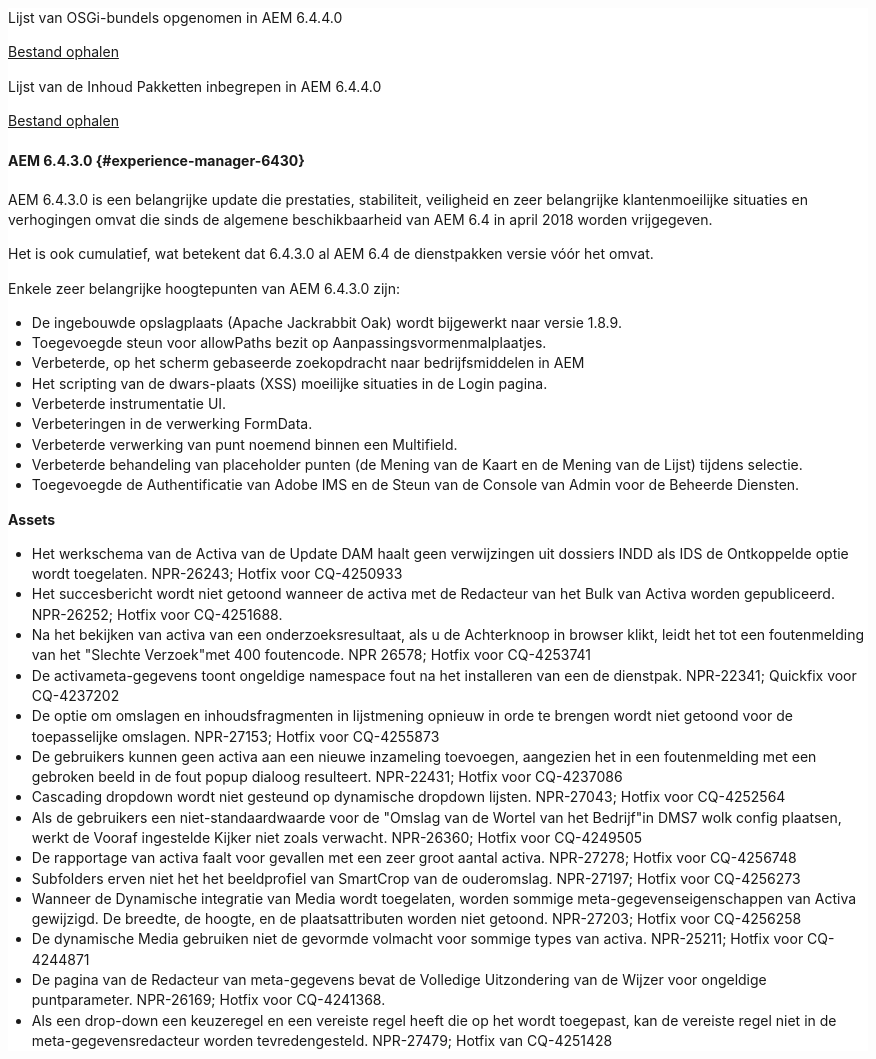Lijst van OSGi-bundels opgenomen in AEM 6.4.4.0

[Bestand ophalen](assets/bundles_6_4_4_0.txt)

Lijst van de Inhoud Pakketten inbegrepen in AEM 6.4.4.0

[Bestand ophalen](assets/osgi_package_6_440.txt)

#### AEM 6.4.3.0 {#experience-manager-6430}

AEM 6.4.3.0 is een belangrijke update die prestaties, stabiliteit, veiligheid en zeer belangrijke klantenmoeilijke situaties en verhogingen omvat die sinds de algemene beschikbaarheid van AEM 6.4 in april 2018 worden vrijgegeven.

Het is ook cumulatief, wat betekent dat 6.4.3.0 al AEM 6.4 de dienstpakken versie vóór het omvat.

Enkele zeer belangrijke hoogtepunten van AEM 6.4.3.0 zijn:

* De ingebouwde opslagplaats (Apache Jackrabbit Oak) wordt bijgewerkt naar versie 1.8.9.
* Toegevoegde steun voor allowPaths bezit op Aanpassingsvormenmalplaatjes.
* Verbeterde, op het scherm gebaseerde zoekopdracht naar bedrijfsmiddelen in AEM
* Het scripting van de dwars-plaats (XSS) moeilijke situaties in de Login pagina.
* Verbeterde instrumentatie UI.
* Verbeteringen in de verwerking FormData.
* Verbeterde verwerking van punt noemend binnen een Multifield.
* Verbeterde behandeling van placeholder punten (de Mening van de Kaart en de Mening van de Lijst) tijdens selectie.
* Toegevoegde de Authentificatie van Adobe IMS en de Steun van de Console van Admin voor de Beheerde Diensten.

**Assets**

* Het werkschema van de Activa van de Update DAM haalt geen verwijzingen uit dossiers INDD als IDS de Ontkoppelde optie wordt toegelaten. NPR-26243; Hotfix voor CQ-4250933
* Het succesbericht wordt niet getoond wanneer de activa met de Redacteur van het Bulk van Activa worden gepubliceerd. NPR-26252; Hotfix voor CQ-4251688.
* Na het bekijken van activa van een onderzoeksresultaat, als u de Achterknoop in browser klikt, leidt het tot een foutenmelding van het &quot;Slechte Verzoek&quot;met 400 foutencode. NPR 26578; Hotfix voor CQ-4253741
* De activameta-gegevens toont ongeldige namespace fout na het installeren van een de dienstpak. NPR-22341; Quickfix voor CQ-4237202
* De optie om omslagen en inhoudsfragmenten in lijstmening opnieuw in orde te brengen wordt niet getoond voor de toepasselijke omslagen. NPR-27153; Hotfix voor CQ-4255873
* De gebruikers kunnen geen activa aan een nieuwe inzameling toevoegen, aangezien het in een foutenmelding met een gebroken beeld in de fout popup dialoog resulteert. NPR-22431; Hotfix voor CQ-4237086
* Cascading dropdown wordt niet gesteund op dynamische dropdown lijsten. NPR-27043; Hotfix voor CQ-4252564
* Als de gebruikers een niet-standaardwaarde voor de &quot;Omslag van de Wortel van het Bedrijf&quot;in DMS7 wolk config plaatsen, werkt de Vooraf ingestelde Kijker niet zoals verwacht. NPR-26360; Hotfix voor CQ-4249505
* De rapportage van activa faalt voor gevallen met een zeer groot aantal activa. NPR-27278; Hotfix voor CQ-4256748
* Subfolders erven niet het het beeldprofiel van SmartCrop van de ouderomslag. NPR-27197; Hotfix voor CQ-4256273
* Wanneer de Dynamische integratie van Media wordt toegelaten, worden sommige meta-gegevenseigenschappen van Activa gewijzigd. De breedte, de hoogte, en de plaatsattributen worden niet getoond. NPR-27203; Hotfix voor CQ-4256258
* De dynamische Media gebruiken niet de gevormde volmacht voor sommige types van activa. NPR-25211; Hotfix voor CQ-4244871
* De pagina van de Redacteur van meta-gegevens bevat de Volledige Uitzondering van de Wijzer voor ongeldige puntparameter. NPR-26169; Hotfix voor CQ-4241368.
* Als een drop-down een keuzeregel en een vereiste regel heeft die op het wordt toegepast, kan de vereiste regel niet in de meta-gegevensredacteur worden tevredengesteld. NPR-27479; Hotfix van CQ-4251428
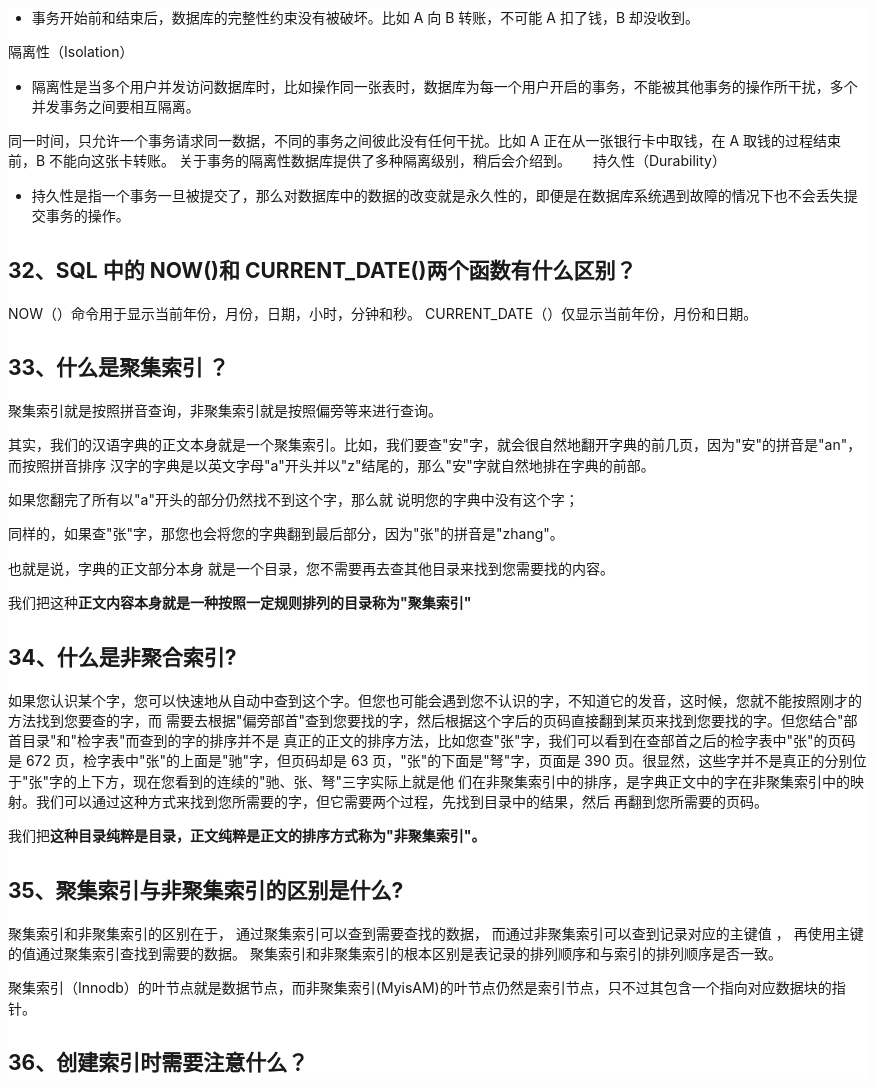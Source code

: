 - 事务开始前和结束后，数据库的完整性约束没有被破坏。比如 A 向 B 转账，不可能 A 扣了钱，B 却没收到。

隔离性（Isolation）

- 隔离性是当多个用户并发访问数据库时，比如操作同一张表时，数据库为每一个用户开启的事务，不能被其他事务的操作所干扰，多个并发事务之间要相互隔离。

同一时间，只允许一个事务请求同一数据，不同的事务之间彼此没有任何干扰。比如 A 正在从一张银行卡中取钱，在 A 取钱的过程结束前，B 不能向这张卡转账。
关于事务的隔离性数据库提供了多种隔离级别，稍后会介绍到。   持久性（Durability）

- 持久性是指一个事务一旦被提交了，那么对数据库中的数据的改变就是永久性的，即便是在数据库系统遇到故障的情况下也不会丢失提交事务的操作。

<p  id="两个函数有什么区别"></p>

## 32、SQL 中的 NOW()和 CURRENT_DATE()两个函数有什么区别？

NOW（）命令用于显示当前年份，月份，日期，小时，分钟和秒。
CURRENT_DATE（）仅显示当前年份，月份和日期。

<p  id="什么是聚合索引"></p>

## 33、什么是聚集索引 ？

聚集索引就是按照拼音查询，非聚集索引就是按照偏旁等来进行查询。

其实，我们的汉语字典的正文本身就是一个聚集索引。比如，我们要查"安"字，就会很自然地翻开字典的前几页，因为"安"的拼音是"an"，而按照拼音排序 汉字的字典是以英文字母"a"开头并以"z"结尾的，那么"安"字就自然地排在字典的前部。

如果您翻完了所有以"a"开头的部分仍然找不到这个字，那么就 说明您的字典中没有这个字；

同样的，如果查"张"字，那您也会将您的字典翻到最后部分，因为"张"的拼音是"zhang"。

也就是说，字典的正文部分本身 就是一个目录，您不需要再去查其他目录来找到您需要找的内容。

我们把这种**正文内容本身就是一种按照一定规则排列的目录称为"聚集索引"**

<p  id="什么是非聚合索引"></p>

## 34、什么是非聚合索引?

如果您认识某个字，您可以快速地从自动中查到这个字。但您也可能会遇到您不认识的字，不知道它的发音，这时候，您就不能按照刚才的方法找到您要查的字，而 需要去根据"偏旁部首"查到您要找的字，然后根据这个字后的页码直接翻到某页来找到您要找的字。但您结合"部首目录"和"检字表"而查到的字的排序并不是 真正的正文的排序方法，比如您查"张"字，我们可以看到在查部首之后的检字表中"张"的页码是 672 页，检字表中"张"的上面是"驰"字，但页码却是 63 页，"张"的下面是"弩"字，页面是 390 页。很显然，这些字并不是真正的分别位于"张"字的上下方，现在您看到的连续的"驰、张、弩"三字实际上就是他 们在非聚集索引中的排序，是字典正文中的字在非聚集索引中的映射。我们可以通过这种方式来找到您所需要的字，但它需要两个过程，先找到目录中的结果，然后 再翻到您所需要的页码。

我们把**这种目录纯粹是目录，正文纯粹是正文的排序方式称为"非聚集索引"。**

<p  id="聚集索引与非聚集索引的区别是什么"></p>

## 35、聚集索引与非聚集索引的区别是什么?

聚集索引和非聚集索引的区别在于， 通过聚集索引可以查到需要查找的数据， 而通过非聚集索引可以查到记录对应的主键值 ， 再使用主键的值通过聚集索引查找到需要的数据。
聚集索引和非聚集索引的根本区别是表记录的排列顺序和与索引的排列顺序是否一致。

聚集索引（Innodb）的叶节点就是数据节点，而非聚集索引(MyisAM)的叶节点仍然是索引节点，只不过其包含一个指向对应数据块的指针。

<p  id="创建索引时需要注意什么"></p>

## 36、创建索引时需要注意什么？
★ ★ ★
Output every record above word for word, omitting any pictures they contain.

Lijst van OSGi-bundels opgenomen in AEM 6.4.4.0

[Bestand ophalen](assets/bundles_6_4_4_0.txt)

Lijst van de Inhoud Pakketten inbegrepen in AEM 6.4.4.0

[Bestand ophalen](assets/osgi_package_6_440.txt)

#### AEM 6.4.3.0 {#experience-manager-6430}

AEM 6.4.3.0 is een belangrijke update die prestaties, stabiliteit, veiligheid en zeer belangrijke klantenmoeilijke situaties en verhogingen omvat die sinds de algemene beschikbaarheid van AEM 6.4 in april 2018 worden vrijgegeven.

Het is ook cumulatief, wat betekent dat 6.4.3.0 al AEM 6.4 de dienstpakken versie vóór het omvat.

Enkele zeer belangrijke hoogtepunten van AEM 6.4.3.0 zijn:

* De ingebouwde opslagplaats (Apache Jackrabbit Oak) wordt bijgewerkt naar versie 1.8.9.
* Toegevoegde steun voor allowPaths bezit op Aanpassingsvormenmalplaatjes.
* Verbeterde, op het scherm gebaseerde zoekopdracht naar bedrijfsmiddelen in AEM
* Het scripting van de dwars-plaats (XSS) moeilijke situaties in de Login pagina.
* Verbeterde instrumentatie UI.
* Verbeteringen in de verwerking FormData.
* Verbeterde verwerking van punt noemend binnen een Multifield.
* Verbeterde behandeling van placeholder punten (de Mening van de Kaart en de Mening van de Lijst) tijdens selectie.
* Toegevoegde de Authentificatie van Adobe IMS en de Steun van de Console van Admin voor de Beheerde Diensten.

**Assets**

* Het werkschema van de Activa van de Update DAM haalt geen verwijzingen uit dossiers INDD als IDS de Ontkoppelde optie wordt toegelaten. NPR-26243; Hotfix voor CQ-4250933
* Het succesbericht wordt niet getoond wanneer de activa met de Redacteur van het Bulk van Activa worden gepubliceerd. NPR-26252; Hotfix voor CQ-4251688.
* Na het bekijken van activa van een onderzoeksresultaat, als u de Achterknoop in browser klikt, leidt het tot een foutenmelding van het &quot;Slechte Verzoek&quot;met 400 foutencode. NPR 26578; Hotfix voor CQ-4253741
* De activameta-gegevens toont ongeldige namespace fout na het installeren van een de dienstpak. NPR-22341; Quickfix voor CQ-4237202
* De optie om omslagen en inhoudsfragmenten in lijstmening opnieuw in orde te brengen wordt niet getoond voor de toepasselijke omslagen. NPR-27153; Hotfix voor CQ-4255873
* De gebruikers kunnen geen activa aan een nieuwe inzameling toevoegen, aangezien het in een foutenmelding met een gebroken beeld in de fout popup dialoog resulteert. NPR-22431; Hotfix voor CQ-4237086
* Cascading dropdown wordt niet gesteund op dynamische dropdown lijsten. NPR-27043; Hotfix voor CQ-4252564
* Als de gebruikers een niet-standaardwaarde voor de &quot;Omslag van de Wortel van het Bedrijf&quot;in DMS7 wolk config plaatsen, werkt de Vooraf ingestelde Kijker niet zoals verwacht. NPR-26360; Hotfix voor CQ-4249505
* De rapportage van activa faalt voor gevallen met een zeer groot aantal activa. NPR-27278; Hotfix voor CQ-4256748
* Subfolders erven niet het het beeldprofiel van SmartCrop van de ouderomslag. NPR-27197; Hotfix voor CQ-4256273
* Wanneer de Dynamische integratie van Media wordt toegelaten, worden sommige meta-gegevenseigenschappen van Activa gewijzigd. De breedte, de hoogte, en de plaatsattributen worden niet getoond. NPR-27203; Hotfix voor CQ-4256258
* De dynamische Media gebruiken niet de gevormde volmacht voor sommige types van activa. NPR-25211; Hotfix voor CQ-4244871
* De pagina van de Redacteur van meta-gegevens bevat de Volledige Uitzondering van de Wijzer voor ongeldige puntparameter. NPR-26169; Hotfix voor CQ-4241368.
* Als een drop-down een keuzeregel en een vereiste regel heeft die op het wordt toegepast, kan de vereiste regel niet in de meta-gegevensredacteur worden tevredengesteld. NPR-27479; Hotfix van CQ-4251428
Source code

: - 事务开始前和结束后，数据库的完整性约束没有被破坏。比如 A 向 B 转账，不可能 A 扣了钱，B 却没收到。

隔离性（Isolation）

- 隔离性是当多个用户并发访问数据库时，比如操作同一张表时，数据库为每一个用户开启的事务，不能被其他事务的操作所干扰，多个并发事务之间要相互隔离。

同一时间，只允许一个事务请求同一数据，不同的事务之间彼此没有任何干扰。比如 A 正在从一张银行卡中取钱，在 A 取钱的过程结束前，B 不能向这张卡转账。
关于事务的隔离性数据库提供了多种隔离级别，稍后会介绍到。   持久性（Durability）

- 持久性是指一个事务一旦被提交了，那么对数据库中的数据的改变就是永久性的，即便是在数据库系统遇到故障的情况下也不会丢失提交事务的操作。

<p  id="两个函数有什么区别"></p>

## 32、SQL 中的 NOW()和 CURRENT_DATE()两个函数有什么区别？

NOW（）命令用于显示当前年份，月份，日期，小时，分钟和秒。
CURRENT_DATE（）仅显示当前年份，月份和日期。

<p  id="什么是聚合索引"></p>

## 33、什么是聚集索引 ？

聚集索引就是按照拼音查询，非聚集索引就是按照偏旁等来进行查询。

其实，我们的汉语字典的正文本身就是一个聚集索引。比如，我们要查"安"字，就会很自然地翻开字典的前几页，因为"安"的拼音是"an"，而按照拼音排序 汉字的字典是以英文字母"a"开头并以"z"结尾的，那么"安"字就自然地排在字典的前部。

如果您翻完了所有以"a"开头的部分仍然找不到这个字，那么就 说明您的字典中没有这个字；

同样的，如果查"张"字，那您也会将您的字典翻到最后部分，因为"张"的拼音是"zhang"。

也就是说，字典的正文部分本身 就是一个目录，您不需要再去查其他目录来找到您需要找的内容。

我们把这种**正文内容本身就是一种按照一定规则排列的目录称为"聚集索引"**

<p  id="什么是非聚合索引"></p>

## 34、什么是非聚合索引?

如果您认识某个字，您可以快速地从自动中查到这个字。但您也可能会遇到您不认识的字，不知道它的发音，这时候，您就不能按照刚才的方法找到您要查的字，而 需要去根据"偏旁部首"查到您要找的字，然后根据这个字后的页码直接翻到某页来找到您要找的字。但您结合"部首目录"和"检字表"而查到的字的排序并不是 真正的正文的排序方法，比如您查"张"字，我们可以看到在查部首之后的检字表中"张"的页码是 672 页，检字表中"张"的上面是"驰"字，但页码却是 63 页，"张"的下面是"弩"字，页面是 390 页。很显然，这些字并不是真正的分别位于"张"字的上下方，现在您看到的连续的"驰、张、弩"三字实际上就是他 们在非聚集索引中的排序，是字典正文中的字在非聚集索引中的映射。我们可以通过这种方式来找到您所需要的字，但它需要两个过程，先找到目录中的结果，然后 再翻到您所需要的页码。

我们把**这种目录纯粹是目录，正文纯粹是正文的排序方式称为"非聚集索引"。**

<p  id="聚集索引与非聚集索引的区别是什么"></p>

## 35、聚集索引与非聚集索引的区别是什么?

聚集索引和非聚集索引的区别在于， 通过聚集索引可以查到需要查找的数据， 而通过非聚集索引可以查到记录对应的主键值 ， 再使用主键的值通过聚集索引查找到需要的数据。
聚集索引和非聚集索引的根本区别是表记录的排列顺序和与索引的排列顺序是否一致。

聚集索引（Innodb）的叶节点就是数据节点，而非聚集索引(MyisAM)的叶节点仍然是索引节点，只不过其包含一个指向对应数据块的指针。

<p  id="创建索引时需要注意什么"></p>

## 36、创建索引时需要注意什么？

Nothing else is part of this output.